Your answer should consist of each line from the data below that contains "caption".

- Plain-text document sources
☆ ☆ ☆ ☆
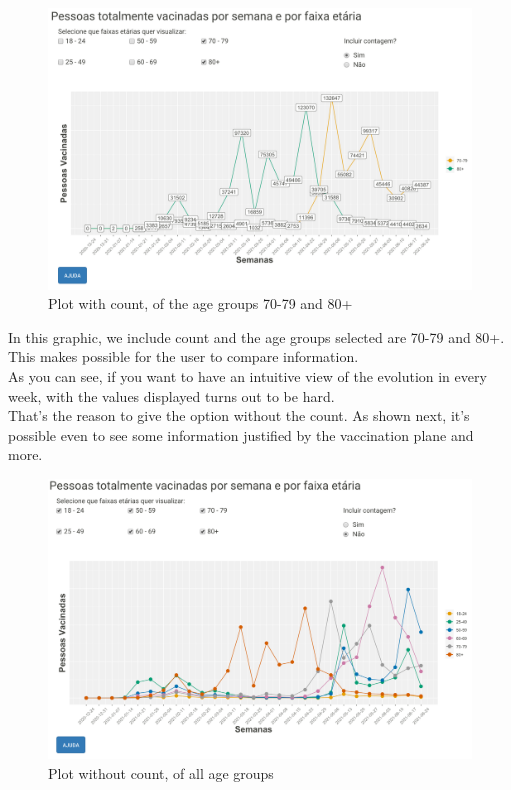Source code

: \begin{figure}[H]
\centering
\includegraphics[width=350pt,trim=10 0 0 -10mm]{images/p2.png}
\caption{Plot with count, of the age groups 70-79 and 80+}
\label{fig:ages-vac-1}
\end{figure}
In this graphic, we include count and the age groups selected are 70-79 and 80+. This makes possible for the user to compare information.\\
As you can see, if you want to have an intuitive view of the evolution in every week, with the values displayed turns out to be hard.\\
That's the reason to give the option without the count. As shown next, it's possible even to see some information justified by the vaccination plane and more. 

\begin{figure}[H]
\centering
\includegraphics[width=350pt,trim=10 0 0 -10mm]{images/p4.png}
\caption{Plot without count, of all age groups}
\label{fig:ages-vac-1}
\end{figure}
☆ ☆ ☆ ☆
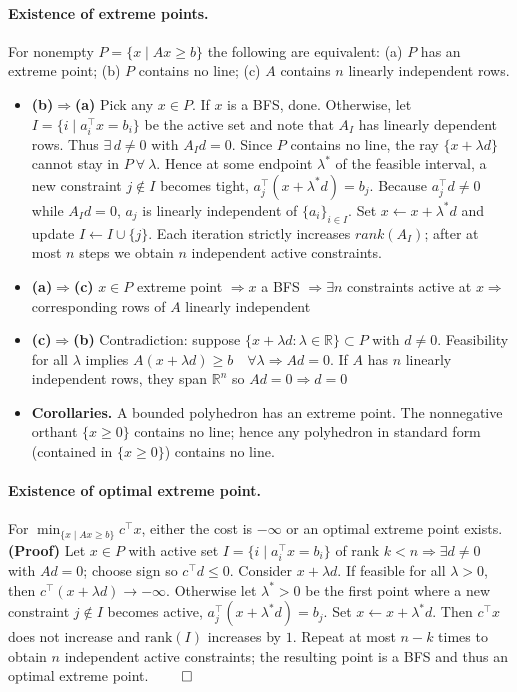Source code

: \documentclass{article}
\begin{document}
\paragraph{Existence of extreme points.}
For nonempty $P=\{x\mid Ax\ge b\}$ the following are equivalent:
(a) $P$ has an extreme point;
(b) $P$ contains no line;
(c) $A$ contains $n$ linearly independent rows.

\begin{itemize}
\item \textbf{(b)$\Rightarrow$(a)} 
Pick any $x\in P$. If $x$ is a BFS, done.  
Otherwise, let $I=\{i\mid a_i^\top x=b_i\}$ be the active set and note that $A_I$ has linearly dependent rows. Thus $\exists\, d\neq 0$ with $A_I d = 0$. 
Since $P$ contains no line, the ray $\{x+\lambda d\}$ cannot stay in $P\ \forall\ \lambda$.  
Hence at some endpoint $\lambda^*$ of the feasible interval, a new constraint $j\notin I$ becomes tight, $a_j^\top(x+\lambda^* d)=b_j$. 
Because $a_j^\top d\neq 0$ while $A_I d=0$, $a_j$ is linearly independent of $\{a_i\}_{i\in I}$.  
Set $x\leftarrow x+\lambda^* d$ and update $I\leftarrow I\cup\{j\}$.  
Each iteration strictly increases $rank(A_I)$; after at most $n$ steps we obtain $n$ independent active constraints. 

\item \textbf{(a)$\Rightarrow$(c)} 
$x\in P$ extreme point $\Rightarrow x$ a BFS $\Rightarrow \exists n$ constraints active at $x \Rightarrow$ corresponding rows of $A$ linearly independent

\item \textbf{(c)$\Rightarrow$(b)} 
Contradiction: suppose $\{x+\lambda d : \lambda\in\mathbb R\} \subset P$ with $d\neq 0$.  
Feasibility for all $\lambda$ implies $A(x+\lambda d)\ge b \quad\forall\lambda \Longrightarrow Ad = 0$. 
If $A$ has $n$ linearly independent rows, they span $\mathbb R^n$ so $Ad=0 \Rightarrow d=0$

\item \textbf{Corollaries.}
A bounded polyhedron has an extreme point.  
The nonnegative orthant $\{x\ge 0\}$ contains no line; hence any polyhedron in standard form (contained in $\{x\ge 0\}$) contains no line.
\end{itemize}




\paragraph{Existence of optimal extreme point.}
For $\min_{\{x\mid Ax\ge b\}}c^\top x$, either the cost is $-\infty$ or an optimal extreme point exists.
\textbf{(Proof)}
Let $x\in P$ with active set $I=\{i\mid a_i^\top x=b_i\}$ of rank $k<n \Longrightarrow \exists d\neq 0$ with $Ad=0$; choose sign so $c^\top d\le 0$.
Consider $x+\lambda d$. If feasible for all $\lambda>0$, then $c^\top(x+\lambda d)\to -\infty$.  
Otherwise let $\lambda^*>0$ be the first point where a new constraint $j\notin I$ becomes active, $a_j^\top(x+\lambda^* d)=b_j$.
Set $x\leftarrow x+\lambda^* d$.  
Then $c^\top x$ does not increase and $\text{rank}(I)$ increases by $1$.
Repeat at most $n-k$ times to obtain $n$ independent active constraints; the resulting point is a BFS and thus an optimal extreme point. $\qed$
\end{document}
☆ ☆ ☆ ☆
- REPLY TO THE TASK
\caption{Plot with count, of the age groups 70-79 and 80+}
\caption{Plot without count, of all age groups}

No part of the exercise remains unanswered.